Start of Entries provided

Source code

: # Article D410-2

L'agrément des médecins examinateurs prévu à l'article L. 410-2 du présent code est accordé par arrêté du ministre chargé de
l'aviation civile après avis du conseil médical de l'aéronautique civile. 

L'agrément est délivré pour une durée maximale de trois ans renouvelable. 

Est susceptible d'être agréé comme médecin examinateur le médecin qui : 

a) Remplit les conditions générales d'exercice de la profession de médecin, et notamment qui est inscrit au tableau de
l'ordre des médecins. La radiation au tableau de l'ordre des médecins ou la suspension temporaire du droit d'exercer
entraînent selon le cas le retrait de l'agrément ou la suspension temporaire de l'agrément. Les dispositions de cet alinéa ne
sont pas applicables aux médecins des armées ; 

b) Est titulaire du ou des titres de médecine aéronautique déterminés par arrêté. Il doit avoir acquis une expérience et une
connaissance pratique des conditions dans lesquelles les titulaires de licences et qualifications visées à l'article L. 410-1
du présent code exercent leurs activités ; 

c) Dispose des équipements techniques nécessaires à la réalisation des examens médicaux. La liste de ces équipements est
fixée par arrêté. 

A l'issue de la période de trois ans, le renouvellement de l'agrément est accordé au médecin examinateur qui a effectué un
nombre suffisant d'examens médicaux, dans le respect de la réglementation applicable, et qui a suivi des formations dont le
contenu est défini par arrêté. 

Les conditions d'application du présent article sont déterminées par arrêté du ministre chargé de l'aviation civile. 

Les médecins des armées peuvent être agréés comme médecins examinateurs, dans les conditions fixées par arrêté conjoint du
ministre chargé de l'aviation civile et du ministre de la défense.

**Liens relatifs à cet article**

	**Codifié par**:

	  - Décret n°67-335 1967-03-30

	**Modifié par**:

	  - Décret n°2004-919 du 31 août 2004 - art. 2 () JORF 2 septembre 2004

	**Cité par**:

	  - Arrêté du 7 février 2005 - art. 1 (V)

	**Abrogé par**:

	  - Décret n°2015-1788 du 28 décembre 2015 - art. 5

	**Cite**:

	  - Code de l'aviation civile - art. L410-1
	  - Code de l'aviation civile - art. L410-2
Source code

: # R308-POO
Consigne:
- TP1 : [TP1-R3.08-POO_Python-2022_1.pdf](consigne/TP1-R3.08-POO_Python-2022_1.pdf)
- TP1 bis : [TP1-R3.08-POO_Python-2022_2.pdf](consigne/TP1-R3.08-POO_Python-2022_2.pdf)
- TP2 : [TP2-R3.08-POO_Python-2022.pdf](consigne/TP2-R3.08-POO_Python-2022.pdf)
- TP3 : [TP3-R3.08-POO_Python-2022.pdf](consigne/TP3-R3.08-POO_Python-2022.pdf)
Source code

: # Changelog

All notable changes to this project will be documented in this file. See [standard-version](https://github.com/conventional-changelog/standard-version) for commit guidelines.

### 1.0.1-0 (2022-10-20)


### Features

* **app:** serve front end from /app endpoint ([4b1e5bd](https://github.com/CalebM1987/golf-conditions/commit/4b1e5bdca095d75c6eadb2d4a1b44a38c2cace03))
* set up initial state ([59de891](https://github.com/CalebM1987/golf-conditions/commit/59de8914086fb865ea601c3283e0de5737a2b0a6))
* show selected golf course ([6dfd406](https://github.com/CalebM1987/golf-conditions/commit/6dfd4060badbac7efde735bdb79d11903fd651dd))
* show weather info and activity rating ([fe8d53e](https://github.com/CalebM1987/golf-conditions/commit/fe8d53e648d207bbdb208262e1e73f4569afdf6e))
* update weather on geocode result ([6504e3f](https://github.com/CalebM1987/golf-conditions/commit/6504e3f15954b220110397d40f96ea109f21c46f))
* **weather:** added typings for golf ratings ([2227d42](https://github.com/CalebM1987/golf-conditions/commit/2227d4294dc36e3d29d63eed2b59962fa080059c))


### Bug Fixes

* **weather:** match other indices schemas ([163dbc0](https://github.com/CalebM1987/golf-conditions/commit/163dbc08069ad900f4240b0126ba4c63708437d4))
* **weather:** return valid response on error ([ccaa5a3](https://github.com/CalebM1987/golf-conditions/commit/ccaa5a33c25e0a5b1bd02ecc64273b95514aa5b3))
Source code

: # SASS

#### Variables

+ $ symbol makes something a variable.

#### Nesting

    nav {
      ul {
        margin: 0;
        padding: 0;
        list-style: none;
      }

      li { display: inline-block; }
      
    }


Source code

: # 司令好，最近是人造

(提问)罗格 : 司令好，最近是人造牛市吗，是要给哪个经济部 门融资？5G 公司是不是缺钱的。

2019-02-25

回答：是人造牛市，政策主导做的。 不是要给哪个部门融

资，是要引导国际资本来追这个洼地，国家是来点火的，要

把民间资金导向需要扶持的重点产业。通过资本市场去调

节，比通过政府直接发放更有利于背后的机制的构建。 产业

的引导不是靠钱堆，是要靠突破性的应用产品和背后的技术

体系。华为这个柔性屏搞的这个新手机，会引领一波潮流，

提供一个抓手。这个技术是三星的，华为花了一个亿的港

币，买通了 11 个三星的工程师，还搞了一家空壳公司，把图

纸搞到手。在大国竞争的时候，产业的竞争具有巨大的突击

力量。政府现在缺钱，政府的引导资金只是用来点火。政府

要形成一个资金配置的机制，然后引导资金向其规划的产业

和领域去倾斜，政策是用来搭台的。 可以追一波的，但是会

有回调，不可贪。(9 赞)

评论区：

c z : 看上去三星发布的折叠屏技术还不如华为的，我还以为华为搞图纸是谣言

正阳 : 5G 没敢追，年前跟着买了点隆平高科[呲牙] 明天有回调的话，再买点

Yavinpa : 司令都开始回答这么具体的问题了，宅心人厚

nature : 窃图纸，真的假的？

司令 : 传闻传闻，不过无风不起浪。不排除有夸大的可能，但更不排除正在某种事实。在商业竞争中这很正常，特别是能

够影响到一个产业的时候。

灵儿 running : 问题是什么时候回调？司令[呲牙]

End of Entries provided
Start of Entries provided

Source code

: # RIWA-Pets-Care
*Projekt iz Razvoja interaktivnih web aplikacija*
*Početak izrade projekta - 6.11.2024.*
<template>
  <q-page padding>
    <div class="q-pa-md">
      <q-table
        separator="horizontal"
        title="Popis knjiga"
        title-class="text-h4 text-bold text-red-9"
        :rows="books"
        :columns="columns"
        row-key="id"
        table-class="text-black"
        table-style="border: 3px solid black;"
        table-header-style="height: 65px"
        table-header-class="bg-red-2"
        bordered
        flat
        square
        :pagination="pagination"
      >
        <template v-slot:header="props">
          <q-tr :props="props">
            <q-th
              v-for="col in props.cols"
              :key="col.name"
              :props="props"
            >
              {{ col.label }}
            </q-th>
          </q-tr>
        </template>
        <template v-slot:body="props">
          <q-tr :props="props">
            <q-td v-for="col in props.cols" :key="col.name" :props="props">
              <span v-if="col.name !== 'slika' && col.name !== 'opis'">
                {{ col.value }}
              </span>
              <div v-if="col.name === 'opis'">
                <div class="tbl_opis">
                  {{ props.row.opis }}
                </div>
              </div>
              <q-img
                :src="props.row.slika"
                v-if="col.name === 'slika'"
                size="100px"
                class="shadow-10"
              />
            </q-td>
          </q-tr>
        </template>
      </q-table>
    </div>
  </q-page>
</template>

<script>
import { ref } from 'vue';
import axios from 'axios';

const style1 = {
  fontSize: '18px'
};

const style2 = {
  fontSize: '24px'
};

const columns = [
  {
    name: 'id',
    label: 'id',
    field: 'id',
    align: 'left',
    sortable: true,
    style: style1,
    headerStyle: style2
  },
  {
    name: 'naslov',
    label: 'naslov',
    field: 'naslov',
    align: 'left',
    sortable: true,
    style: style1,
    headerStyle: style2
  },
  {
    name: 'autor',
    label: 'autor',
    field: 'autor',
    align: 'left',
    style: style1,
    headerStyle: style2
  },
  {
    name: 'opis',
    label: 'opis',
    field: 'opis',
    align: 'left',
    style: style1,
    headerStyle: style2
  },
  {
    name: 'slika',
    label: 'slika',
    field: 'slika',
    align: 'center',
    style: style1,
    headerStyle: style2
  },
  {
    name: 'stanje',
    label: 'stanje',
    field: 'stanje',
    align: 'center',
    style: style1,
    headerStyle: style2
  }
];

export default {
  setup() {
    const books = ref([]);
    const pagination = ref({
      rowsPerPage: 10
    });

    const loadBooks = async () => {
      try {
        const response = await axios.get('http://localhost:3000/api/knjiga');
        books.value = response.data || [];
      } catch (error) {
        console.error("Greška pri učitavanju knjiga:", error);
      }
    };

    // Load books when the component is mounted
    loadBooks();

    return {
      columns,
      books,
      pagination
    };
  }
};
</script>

End of Entries provided
Start of Entries provided

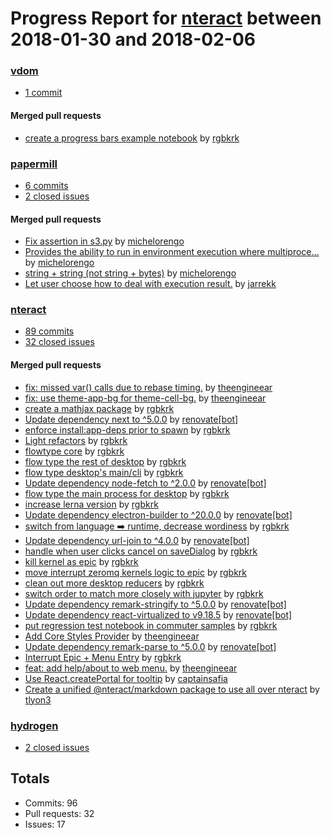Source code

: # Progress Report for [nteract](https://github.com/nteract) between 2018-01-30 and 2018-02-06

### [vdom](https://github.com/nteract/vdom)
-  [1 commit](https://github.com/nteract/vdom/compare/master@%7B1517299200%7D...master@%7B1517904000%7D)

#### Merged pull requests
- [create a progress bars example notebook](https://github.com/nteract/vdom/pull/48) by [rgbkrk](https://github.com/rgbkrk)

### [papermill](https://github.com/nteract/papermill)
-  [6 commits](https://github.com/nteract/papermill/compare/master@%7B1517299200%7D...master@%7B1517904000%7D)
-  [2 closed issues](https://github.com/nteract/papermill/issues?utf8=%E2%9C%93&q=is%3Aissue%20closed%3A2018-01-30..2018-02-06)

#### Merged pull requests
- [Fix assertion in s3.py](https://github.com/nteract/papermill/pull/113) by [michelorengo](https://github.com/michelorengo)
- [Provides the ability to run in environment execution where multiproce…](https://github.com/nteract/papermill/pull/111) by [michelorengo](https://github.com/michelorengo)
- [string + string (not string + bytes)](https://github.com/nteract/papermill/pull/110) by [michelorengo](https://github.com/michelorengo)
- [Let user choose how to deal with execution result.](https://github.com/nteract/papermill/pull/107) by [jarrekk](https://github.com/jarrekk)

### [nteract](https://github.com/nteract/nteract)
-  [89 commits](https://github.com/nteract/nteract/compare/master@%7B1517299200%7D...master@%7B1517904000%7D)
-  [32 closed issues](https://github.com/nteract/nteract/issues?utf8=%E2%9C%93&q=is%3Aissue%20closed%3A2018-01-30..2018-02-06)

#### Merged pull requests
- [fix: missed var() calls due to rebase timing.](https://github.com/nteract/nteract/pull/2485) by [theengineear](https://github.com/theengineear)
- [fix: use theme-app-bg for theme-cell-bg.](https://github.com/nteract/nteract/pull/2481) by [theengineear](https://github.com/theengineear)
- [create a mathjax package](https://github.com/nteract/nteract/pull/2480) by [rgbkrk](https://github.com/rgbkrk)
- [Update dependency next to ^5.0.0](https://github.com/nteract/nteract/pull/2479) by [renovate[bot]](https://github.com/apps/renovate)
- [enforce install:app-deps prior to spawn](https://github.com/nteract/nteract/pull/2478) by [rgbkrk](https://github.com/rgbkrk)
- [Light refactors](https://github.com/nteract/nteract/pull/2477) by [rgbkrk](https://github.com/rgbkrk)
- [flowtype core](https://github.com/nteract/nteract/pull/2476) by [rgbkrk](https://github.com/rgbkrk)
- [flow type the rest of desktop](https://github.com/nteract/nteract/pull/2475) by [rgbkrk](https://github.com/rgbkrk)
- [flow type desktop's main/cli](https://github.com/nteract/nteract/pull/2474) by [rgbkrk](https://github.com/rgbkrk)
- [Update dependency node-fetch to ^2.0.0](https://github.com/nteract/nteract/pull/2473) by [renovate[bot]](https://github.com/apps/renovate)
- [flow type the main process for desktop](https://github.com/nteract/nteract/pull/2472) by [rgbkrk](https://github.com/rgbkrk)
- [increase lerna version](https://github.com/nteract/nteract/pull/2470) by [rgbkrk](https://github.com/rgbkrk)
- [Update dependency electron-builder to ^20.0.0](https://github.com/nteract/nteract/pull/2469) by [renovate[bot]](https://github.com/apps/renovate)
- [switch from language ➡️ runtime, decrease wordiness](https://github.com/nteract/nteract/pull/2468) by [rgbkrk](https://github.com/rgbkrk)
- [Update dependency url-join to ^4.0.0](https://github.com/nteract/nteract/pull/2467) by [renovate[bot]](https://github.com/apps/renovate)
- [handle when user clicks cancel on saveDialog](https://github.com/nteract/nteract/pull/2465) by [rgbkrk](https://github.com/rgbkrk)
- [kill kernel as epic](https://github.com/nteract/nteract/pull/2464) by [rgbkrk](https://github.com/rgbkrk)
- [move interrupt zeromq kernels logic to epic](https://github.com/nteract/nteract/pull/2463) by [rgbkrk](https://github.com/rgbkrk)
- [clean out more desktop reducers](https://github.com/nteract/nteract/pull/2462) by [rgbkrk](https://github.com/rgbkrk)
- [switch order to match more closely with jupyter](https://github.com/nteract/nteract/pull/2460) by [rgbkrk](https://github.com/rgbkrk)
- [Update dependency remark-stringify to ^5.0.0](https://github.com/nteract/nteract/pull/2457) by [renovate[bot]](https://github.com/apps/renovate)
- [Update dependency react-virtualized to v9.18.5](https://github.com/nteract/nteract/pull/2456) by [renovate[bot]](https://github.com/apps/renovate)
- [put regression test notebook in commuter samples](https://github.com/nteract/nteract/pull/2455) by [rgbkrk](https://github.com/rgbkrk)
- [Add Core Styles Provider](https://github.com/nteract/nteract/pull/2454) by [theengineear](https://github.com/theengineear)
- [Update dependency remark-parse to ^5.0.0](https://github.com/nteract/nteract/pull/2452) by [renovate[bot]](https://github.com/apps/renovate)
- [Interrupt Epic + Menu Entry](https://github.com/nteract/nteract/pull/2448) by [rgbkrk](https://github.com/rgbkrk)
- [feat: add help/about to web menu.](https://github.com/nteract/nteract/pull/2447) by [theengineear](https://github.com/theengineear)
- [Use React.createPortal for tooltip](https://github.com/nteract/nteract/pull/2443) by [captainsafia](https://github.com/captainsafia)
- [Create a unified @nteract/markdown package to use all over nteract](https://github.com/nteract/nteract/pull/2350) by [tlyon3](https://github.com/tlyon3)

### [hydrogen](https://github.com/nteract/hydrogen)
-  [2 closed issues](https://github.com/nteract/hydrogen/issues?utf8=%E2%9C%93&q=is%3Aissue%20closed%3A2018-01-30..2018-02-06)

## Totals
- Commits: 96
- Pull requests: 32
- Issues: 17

End of Entries provided

### Task to carry out:
For the word "text", say how many lines of the listing contain it; give the number alone.

### Task output:
2